** Dataset records follows **
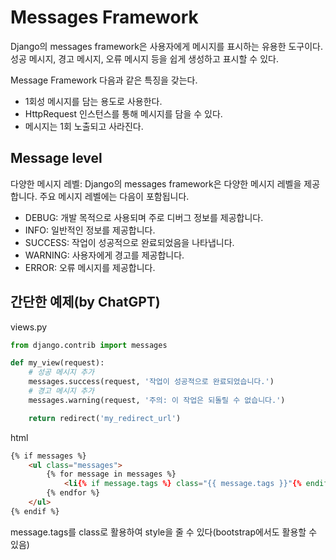 # Messages Framework
Django의 messages framework은 사용자에게 메시지를 표시하는 유용한 도구이다. 성공 메시지, 경고 메시지, 오류 메시지 등을 쉽게 생성하고 표시할 수 있다.

Message Framework 다음과 같은 특징을 갖는다.
* 1회성 메시지를 담는 용도로 사용한다.
* HttpRequest 인스턴스를 통해 메시지를 담을 수 있다.
* 메시지는 1회 노출되고 사라진다.

## Message level
다양한 메시지 레벨: Django의 messages framework은 다양한 메시지 레벨을 제공합니다. 주요 메시지 레벨에는 다음이 포함됩니다.

* DEBUG: 개발 목적으로 사용되며 주로 디버그 정보를 제공합니다.
* INFO: 일반적인 정보를 제공합니다.
* SUCCESS: 작업이 성공적으로 완료되었음을 나타냅니다.
* WARNING: 사용자에게 경고를 제공합니다.
* ERROR: 오류 메시지를 제공합니다.

## 간단한 예제(by ChatGPT)
views.py
```python
from django.contrib import messages

def my_view(request):
    # 성공 메시지 추가
    messages.success(request, '작업이 성공적으로 완료되었습니다.')
    # 경고 메시지 추가
    messages.warning(request, '주의: 이 작업은 되돌릴 수 없습니다.')

    return redirect('my_redirect_url')
```
html
```html
{% if messages %}
    <ul class="messages">
        {% for message in messages %}
            <li{% if message.tags %} class="{{ message.tags }}"{% endif %}>{{ message }}</li>
        {% endfor %}
    </ul>
{% endif %}
```
message.tags를 class로 활용하여 style을 줄 수 있다(bootstrap에서도 활용할 수 있음)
** End of Dataset records **
- **Your goal**:
Show every line from the listing that contains "Django의".

- **Answer to the exercise**:
Django의 messages framework은 사용자에게 메시지를 표시하는 유용한 도구이다. 성공 메시지, 경고 메시지, 오류 메시지 등을 쉽게 생성하고 표시할 수 있다.
다양한 메시지 레벨: Django의 messages framework은 다양한 메시지 레벨을 제공합니다. 주요 메시지 레벨에는 다음이 포함됩니다.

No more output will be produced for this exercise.